I had a blackberry in their dying days before the iPhone came to Verizon. It only took about 5 apps to fill it up and if you wanted to download another, you’d have to delete one. This was at a time when the iPhone had basically no restriction at all.
Yes, too bad we didn’t get to see more of that brilliant thinking in the NHL.
It was hard to compete with the lightning in a bottle brilliance that Jobs captured. The iPhone had zero competitors, and going forwards only had imitators. Look around today at the landscape 16 years later, an eternity in the tech world and no one else had really come and materially improved upon what Apple had built. Microsoft mobile got killed, Nokia, Motorola, LG, HTC all eventually got wrecked, etc. Samsung and Google really only copied the formula and put a twist on it. Ultimately if you've got the money and aren't much of a tech nerd, you're still going to just want to buy the iPhone 14 Pro Max as you would have in 2007 with the original iPhone.

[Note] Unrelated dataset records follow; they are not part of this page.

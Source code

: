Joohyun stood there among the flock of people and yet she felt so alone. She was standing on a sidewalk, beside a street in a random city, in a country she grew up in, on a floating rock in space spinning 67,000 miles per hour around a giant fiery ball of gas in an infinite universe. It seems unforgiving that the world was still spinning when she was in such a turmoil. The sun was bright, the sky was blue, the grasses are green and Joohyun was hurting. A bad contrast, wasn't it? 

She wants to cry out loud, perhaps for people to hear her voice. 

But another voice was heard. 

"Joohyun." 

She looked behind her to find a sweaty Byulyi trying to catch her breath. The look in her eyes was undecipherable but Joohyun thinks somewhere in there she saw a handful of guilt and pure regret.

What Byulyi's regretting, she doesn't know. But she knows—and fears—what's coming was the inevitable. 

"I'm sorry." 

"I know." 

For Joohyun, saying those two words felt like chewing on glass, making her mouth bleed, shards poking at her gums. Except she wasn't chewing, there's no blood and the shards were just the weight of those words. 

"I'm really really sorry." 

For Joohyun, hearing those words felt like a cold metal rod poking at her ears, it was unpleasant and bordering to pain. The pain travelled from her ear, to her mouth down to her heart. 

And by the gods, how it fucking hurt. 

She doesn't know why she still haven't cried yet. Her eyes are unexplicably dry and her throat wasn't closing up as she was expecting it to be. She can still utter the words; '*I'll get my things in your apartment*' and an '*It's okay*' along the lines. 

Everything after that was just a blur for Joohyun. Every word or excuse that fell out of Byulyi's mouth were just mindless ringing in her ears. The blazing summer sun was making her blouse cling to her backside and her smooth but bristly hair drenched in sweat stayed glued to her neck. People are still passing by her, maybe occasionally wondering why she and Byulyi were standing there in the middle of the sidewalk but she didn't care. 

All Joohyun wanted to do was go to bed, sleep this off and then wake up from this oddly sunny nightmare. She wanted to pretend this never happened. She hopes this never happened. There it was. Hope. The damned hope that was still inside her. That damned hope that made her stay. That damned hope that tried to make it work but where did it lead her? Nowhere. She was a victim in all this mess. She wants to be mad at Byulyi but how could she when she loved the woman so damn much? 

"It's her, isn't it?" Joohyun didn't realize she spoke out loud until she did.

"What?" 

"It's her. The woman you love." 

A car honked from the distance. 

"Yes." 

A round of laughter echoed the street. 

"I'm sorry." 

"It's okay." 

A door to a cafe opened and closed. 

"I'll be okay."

I'm convinced only hubris - the kind of thing that sank Balsillie's bid and would have sunk his definitely short lived ownership team tenure with the NHL - killed BlackBerry. There was no reason why they couldn't just go be a Samsung or Google and release an Android with good buttons in like, 2010, and then eventually be ingrained enough to basically take its place in the current mantle of surviving Android slab phones.
Too big of an ego, well on display with his cavalier approach to the NHL, plagued and sank Balsillie and his company.